I approach the story from the familiar. A similarly sounding small town in Plateau State, called Barkin Ladi, was close to the little town of Riyom where I spent a year in 2005 as a “Youth Corper”. And through the rough year, living hundreds of kilometres away from home, one constant worry was a threat of sudden violence by aggrieved youths pursuing a social, political, or religious cause. By the time the NYSC was over, there were at least five nationally-reported cases of violence around Plateau, sometimes very close to where we were, where many people lost their lives. Compared to what is going on in the Plateau today, and Northern Nigeria in general, those were the more peaceful times in the state.

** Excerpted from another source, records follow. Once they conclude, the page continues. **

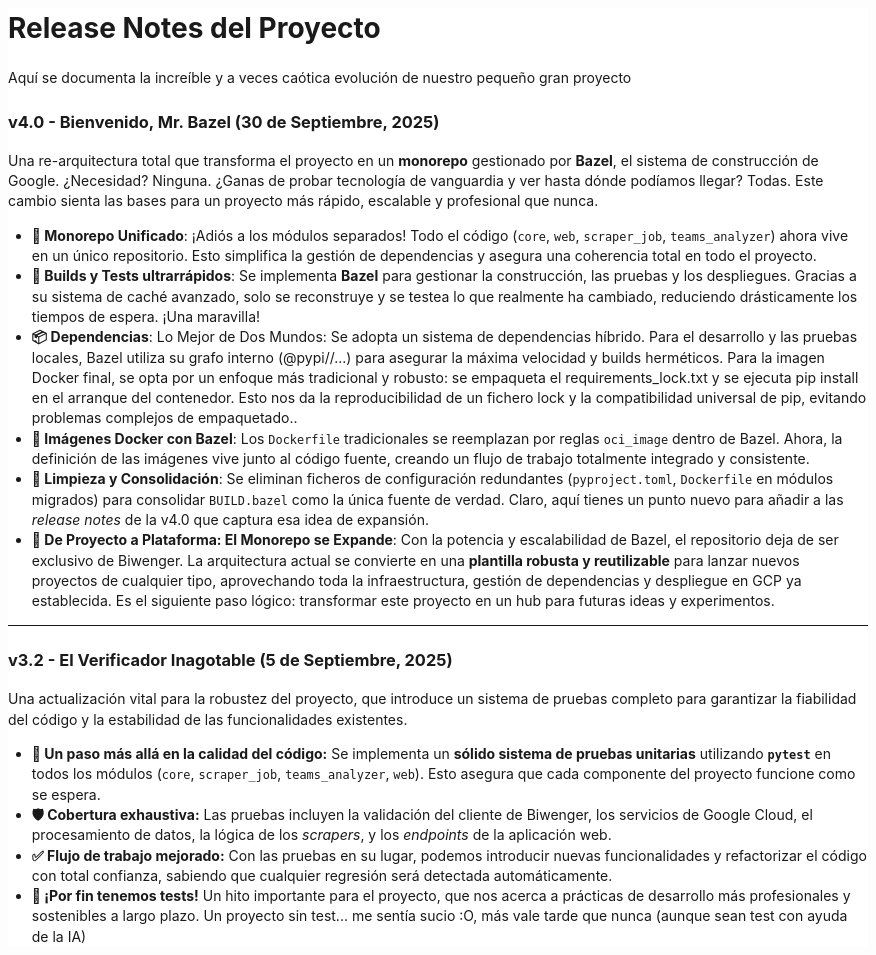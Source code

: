 # Release Notes del Proyecto

Aquí se documenta la increíble y a veces caótica evolución de nuestro pequeño gran proyecto

### **v4.0 - Bienvenido, Mr. Bazel (30 de Septiembre, 2025)**

Una re-arquitectura total que transforma el proyecto en un **monorepo** gestionado por **Bazel**, el sistema de construcción de Google. ¿Necesidad? Ninguna. ¿Ganas de probar tecnología de vanguardia y ver hasta dónde podíamos llegar? Todas. Este cambio sienta las bases para un proyecto más rápido, escalable y profesional que nunca.

* **🧱 Monorepo Unificado**: ¡Adiós a los módulos separados! Todo el código (`core`, `web`, `scraper_job`, `teams_analyzer`) ahora vive en un único repositorio. Esto simplifica la gestión de dependencias y asegura una coherencia total en todo el proyecto.
* **🚀 Builds y Tests ultrarrápidos**: Se implementa **Bazel** para gestionar la construcción, las pruebas y los despliegues. Gracias a su sistema de caché avanzado, solo se reconstruye y se testea lo que realmente ha cambiado, reduciendo drásticamente los tiempos de espera. ¡Una maravilla!
* **📦 Dependencias**: Lo Mejor de Dos Mundos: Se adopta un sistema de dependencias híbrido. Para el desarrollo y las pruebas locales, Bazel utiliza su grafo interno (@pypi//...) para asegurar la máxima velocidad y builds herméticos. Para la imagen Docker final, se opta por un enfoque más tradicional y robusto: se empaqueta el requirements_lock.txt y se ejecuta pip install en el arranque del contenedor. Esto nos da la reproducibilidad de un fichero lock y la compatibilidad universal de pip, evitando problemas complejos de empaquetado..
* **🐳 Imágenes Docker con Bazel**: Los `Dockerfile` tradicionales se reemplazan por reglas `oci_image` dentro de Bazel. Ahora, la definición de las imágenes vive junto al código fuente, creando un flujo de trabajo totalmente integrado y consistente.
* **🧹 Limpieza y Consolidación**: Se eliminan ficheros de configuración redundantes (`pyproject.toml`, `Dockerfile` en módulos migrados) para consolidar `BUILD.bazel` como la única fuente de verdad.
Claro, aquí tienes un punto nuevo para añadir a las *release notes* de la v4.0 que captura esa idea de expansión.
* **🌱 De Proyecto a Plataforma: El Monorepo se Expande**: Con la potencia y escalabilidad de Bazel, el repositorio deja de ser exclusivo de Biwenger. La arquitectura actual se convierte en una **plantilla robusta y reutilizable** para lanzar nuevos proyectos de cualquier tipo, aprovechando toda la infraestructura, gestión de dependencias y despliegue en GCP ya establecida. Es el siguiente paso lógico: transformar este proyecto en un hub para futuras ideas y experimentos.

---

### **v3.2 - El Verificador Inagotable (5 de Septiembre, 2025)**

Una actualización vital para la robustez del proyecto, que introduce un sistema de pruebas completo para garantizar la fiabilidad del código y la estabilidad de las funcionalidades existentes.

  * **🧪 Un paso más allá en la calidad del código:** Se implementa un **sólido sistema de pruebas unitarias** utilizando **`pytest`** en todos los módulos (`core`, `scraper_job`, `teams_analyzer`, `web`). Esto asegura que cada componente del proyecto funcione como se espera.
  * **🛡️ Cobertura exhaustiva:** Las pruebas incluyen la validación del cliente de Biwenger, los servicios de Google Cloud, el procesamiento de datos, la lógica de los *scrapers*, y los *endpoints* de la aplicación web.
  * **✅ Flujo de trabajo mejorado:** Con las pruebas en su lugar, podemos introducir nuevas funcionalidades y refactorizar el código con total confianza, sabiendo que cualquier regresión será detectada automáticamente.
  * **🎉 ¡Por fin tenemos tests\!** Un hito importante para el proyecto, que nos acerca a prácticas de desarrollo más profesionales y sostenibles a largo plazo.
  Un proyecto sin test... me sentía sucio :O, más vale tarde que nunca (aunque sean test con ayuda de la IA)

The similarity with Terry’s work are many: the kids fought a lot, they used hard drugs, they killed when necessary to survive in the harsh and brutal life they lived, kids fighting to survive on their own without any redeeming lifeline from the world of adults. Thematically, the author should prepare for these comparisons although the placing of the kids in an abstract reality in Terry’s work insulates it almost successfully from the problem of verisimilitude. At least it affords us more opportunity, than Elnathan’s work does, to suspend disbelief.  He should also expect unflattering comparisons to style.

Here’s an excerpt from Stickfighting Days:

I’d dreamed of a killing blow, the single cut that cleanly ends life, but I’ve done that already, with Tauzin earlier. It was sweet. But now’s not the time for precision. I swing and thrust, mindlessly raining blows, and Markham is with me, shares my aim for we club at the judge’s head with no thought for accuracy. Even when he no longer moves, Markham and I swing for some minutes. Then I stop.

while the following is from Bayan Layi:

I hate that he was hiding like a rat, fat as he is. I strike behind his neck as he stumbles by me. He crashes to the ground. He groans. I strike again. The machete is sharp. Sharper than I expected, light. I wonder where they got them from…

The man isn’t shaking much. Banda picks up the gallon and pours some fuel on the body. He looks at me to strike the match. I stare at the body. Banda seizes the matchbox from me and lights it. The man squirms only a little as the fire begins to eat his clothes and flesh. He is dead already.

The sentences in both work are short and reasonable, with apt and vivid depictions of violence. In Elnathan John’s story at least, we come to expect that anything could happen.

In one short and frightening scene, the boys could not repress an ethnic blood lust that led eventually to a lynching when a boy suspected to be Igbo gave his name as Idowu, a Yoruba name. Sophisticated enough to know which name sounded Igbo, or which sounded Yoruba, they still gave the poor victim a beating which led to his death later in the day, away from the triumphant mob. “He had the nose of an Igbo boy,” we heard the mob say, and one’s blood boiled. As is the case with an actor getting into character to play an extremely dark role in a movie enough to elicit hate from an audience so believing of the portrayal, the writer succeeds in getting us into the children’s heads, and want to get out as soon as we can.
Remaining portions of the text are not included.